_Provided data_:
┏━━

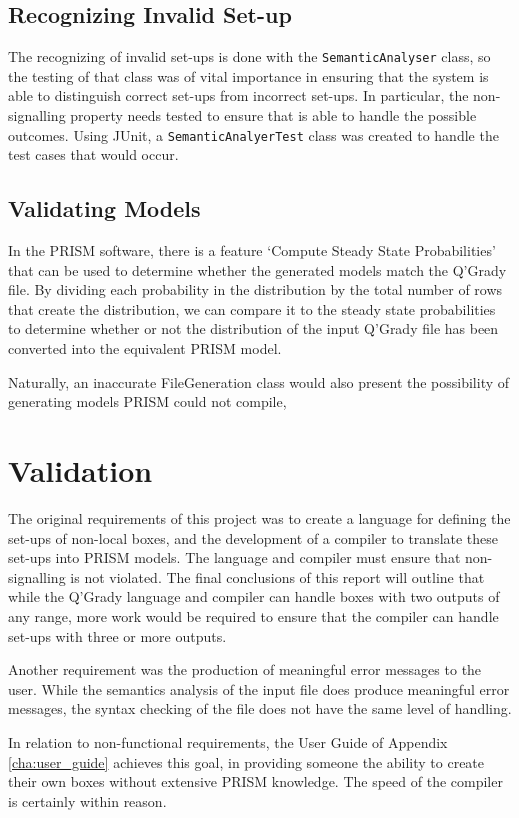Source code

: \documentclass[report.tex]{subfiles}
\begin{document}
\subsection{Recognizing Invalid Set-up} %
\label{sub:recognizing_invalid_set_up}
The recognizing of invalid set-ups is done with the \texttt{SemanticAnalyser}
class, so the testing of that class was of vital importance in ensuring that
the system is able to distinguish correct set-ups from incorrect set-ups. In
particular, the non-signalling property needs tested to ensure that is able to
handle the possible outcomes. Using JUnit, a \texttt{SemanticAnalyerTest} class
was created to handle the test cases that would occur.


\subsection{Validating Models} %
\label{sub:validating_models}
In the PRISM software, there is a feature `Compute Steady State Probabilities'
that can be used to determine whether the generated models match the Q'Grady
file. By dividing each probability in the distribution by the total number of
rows that create the distribution, we can compare it to the steady state
probabilities to determine whether or not the distribution of the input Q'Grady
file has been converted into the equivalent PRISM model.

Naturally, an inaccurate FileGeneration class would also present the
possibility of generating models PRISM could not compile, 

\section{Validation} %
\label{sec:validation}
The original requirements of this project was to create a language for defining
the set-ups of non-local boxes, and the development of a compiler to translate
these set-ups into PRISM models. The language and compiler must ensure that
non-signalling is not violated. The final conclusions of this report will
outline that while the Q'Grady language and compiler can handle boxes with two
outputs of any range, more work would be required to ensure that the compiler
can handle set-ups with three or more outputs.

Another requirement was the production of meaningful error messages to the user.
While the semantics analysis of the input file does produce meaningful error
messages, the syntax checking of the file does not have the same level of
handling.

In relation to non-functional requirements, the User Guide of Appendix
\ref{cha:user_guide} achieves this goal, in providing someone the ability to
create their own boxes without extensive PRISM knowledge. The speed of the
compiler is certainly within reason.
\newpage
\end{document}

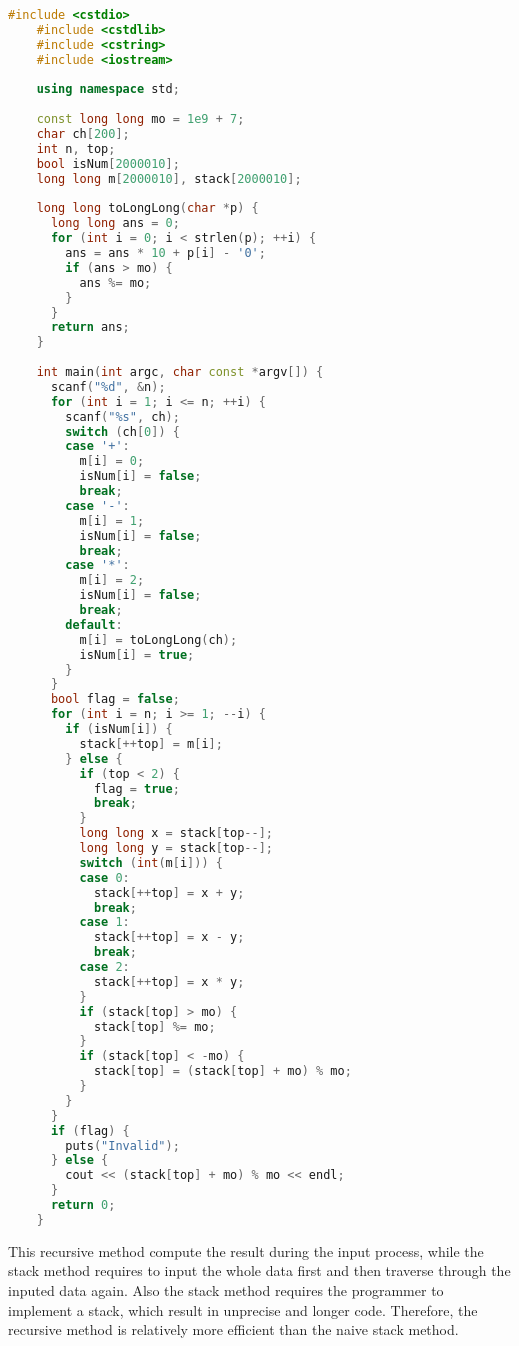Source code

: \documentclass{report}
\begin{document}
\begin{lstlisting}[language=C++, caption={Problem 2 bad solution}]
    #include <cstdio>
    #include <cstdlib>
    #include <cstring>
    #include <iostream>
    
    using namespace std;
    
    const long long mo = 1e9 + 7;
    char ch[200];
    int n, top;
    bool isNum[2000010];
    long long m[2000010], stack[2000010];
    
    long long toLongLong(char *p) {
      long long ans = 0;
      for (int i = 0; i < strlen(p); ++i) {
        ans = ans * 10 + p[i] - '0';
        if (ans > mo) {
          ans %= mo;
        }
      }
      return ans;
    }
    
    int main(int argc, char const *argv[]) {
      scanf("%d", &n);
      for (int i = 1; i <= n; ++i) {
        scanf("%s", ch);
        switch (ch[0]) {
        case '+':
          m[i] = 0;
          isNum[i] = false;
          break;
        case '-':
          m[i] = 1;
          isNum[i] = false;
          break;
        case '*':
          m[i] = 2;
          isNum[i] = false;
          break;
        default:
          m[i] = toLongLong(ch);
          isNum[i] = true;
        }
      }
      bool flag = false;
      for (int i = n; i >= 1; --i) {
        if (isNum[i]) {
          stack[++top] = m[i];
        } else {
          if (top < 2) {
            flag = true;
            break;
          }
          long long x = stack[top--];
          long long y = stack[top--];
          switch (int(m[i])) {
          case 0:
            stack[++top] = x + y;
            break;
          case 1:
            stack[++top] = x - y;
            break;
          case 2:
            stack[++top] = x * y;
          }
          if (stack[top] > mo) {
            stack[top] %= mo;
          }
          if (stack[top] < -mo) {
            stack[top] = (stack[top] + mo) % mo;
          }
        }
      }
      if (flag) {
        puts("Invalid");
      } else {
        cout << (stack[top] + mo) % mo << endl;
      }
      return 0;
    }    
\end{lstlisting}

This recursive method compute the result during the input process,
while the stack method requires to input the whole data first and then
traverse through the inputed data again.
Also the stack method requires the programmer to implement a stack,
which result in unprecise and longer code.
Therefore, the recursive method is
relatively more efficient than the naive stack method.
\end{document}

┗━━

_What you need to do_:
Skip the pictures and restate exactly the lines from the beginning of the listing to the line with "class, so the", that line included.

_Problem solution_:
Source code

: \documentclass[report.tex]{subfiles}
\begin{document}
\subsection{Recognizing Invalid Set-up} %
\label{sub:recognizing_invalid_set_up}
The recognizing of invalid set-ups is done with the \texttt{SemanticAnalyser}
class, so the testing of that class was of vital importance in ensuring that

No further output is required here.